_What you should do_
Reproduce the entries word for word, and omit any picture you find in them.

_Extracted data_

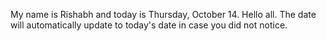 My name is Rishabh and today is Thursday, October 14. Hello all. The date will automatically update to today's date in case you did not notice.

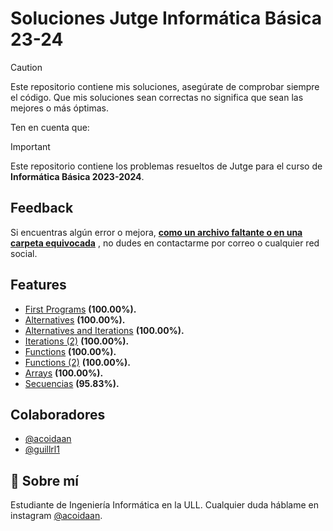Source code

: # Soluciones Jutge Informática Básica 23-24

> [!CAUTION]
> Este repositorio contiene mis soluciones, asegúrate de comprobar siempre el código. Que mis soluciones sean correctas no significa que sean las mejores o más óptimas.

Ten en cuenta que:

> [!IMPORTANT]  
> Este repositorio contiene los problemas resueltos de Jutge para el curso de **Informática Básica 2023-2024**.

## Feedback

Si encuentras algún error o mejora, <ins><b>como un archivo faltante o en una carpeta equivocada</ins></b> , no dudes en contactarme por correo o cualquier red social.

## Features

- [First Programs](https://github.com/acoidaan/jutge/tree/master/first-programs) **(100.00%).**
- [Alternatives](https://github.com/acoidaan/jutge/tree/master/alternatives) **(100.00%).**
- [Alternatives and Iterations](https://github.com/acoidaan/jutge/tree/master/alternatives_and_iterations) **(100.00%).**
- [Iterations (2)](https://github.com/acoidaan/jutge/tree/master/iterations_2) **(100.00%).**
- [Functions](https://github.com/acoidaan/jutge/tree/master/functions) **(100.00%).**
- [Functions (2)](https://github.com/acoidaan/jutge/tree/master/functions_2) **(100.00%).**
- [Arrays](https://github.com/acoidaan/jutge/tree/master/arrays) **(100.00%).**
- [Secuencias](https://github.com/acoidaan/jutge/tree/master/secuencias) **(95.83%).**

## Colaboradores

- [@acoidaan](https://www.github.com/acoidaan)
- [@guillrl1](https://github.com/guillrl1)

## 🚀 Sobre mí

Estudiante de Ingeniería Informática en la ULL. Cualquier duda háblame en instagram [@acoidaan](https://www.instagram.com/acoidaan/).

_Response below_
 My name is Rishabh and today is Thursday, October 14. Hello all. The date will automatically update to today's date in case you did not notice.

Source code

: # Soluciones Jutge Informática Básica 23-24

> [!CAUTION]
> Este repositorio contiene mis soluciones, asegúrate de comprobar siempre el código. Que mis soluciones sean correctas no significa que sean las mejores o más óptimas.

Ten en cuenta que:

> [!IMPORTANT]  
> Este repositorio contiene los problemas resueltos de Jutge para el curso de **Informática Básica 2023-2024**.

## Feedback

Si encuentras algún error o mejora, <ins><b>como un archivo faltante o en una carpeta equivocada</ins></b> , no dudes en contactarme por correo o cualquier red social.

## Features

- [First Programs](https://github.com/acoidaan/jutge/tree/master/first-programs) **(100.00%).**
- [Alternatives](https://github.com/acoidaan/jutge/tree/master/alternatives) **(100.00%).**
- [Alternatives and Iterations](https://github.com/acoidaan/jutge/tree/master/alternatives_and_iterations) **(100.00%).**
- [Iterations (2)](https://github.com/acoidaan/jutge/tree/master/iterations_2) **(100.00%).**
- [Functions](https://github.com/acoidaan/jutge/tree/master/functions) **(100.00%).**
- [Functions (2)](https://github.com/acoidaan/jutge/tree/master/functions_2) **(100.00%).**
- [Arrays](https://github.com/acoidaan/jutge/tree/master/arrays) **(100.00%).**
- [Secuencias](https://github.com/acoidaan/jutge/tree/master/secuencias) **(95.83%).**

## Colaboradores

- [@acoidaan](https://www.github.com/acoidaan)
- [@guillrl1](https://github.com/guillrl1)

## 🚀 Sobre mí

Estudiante de Ingeniería Informática en la ULL. Cualquier duda háblame en instagram [@acoidaan](https://www.instagram.com/acoidaan/).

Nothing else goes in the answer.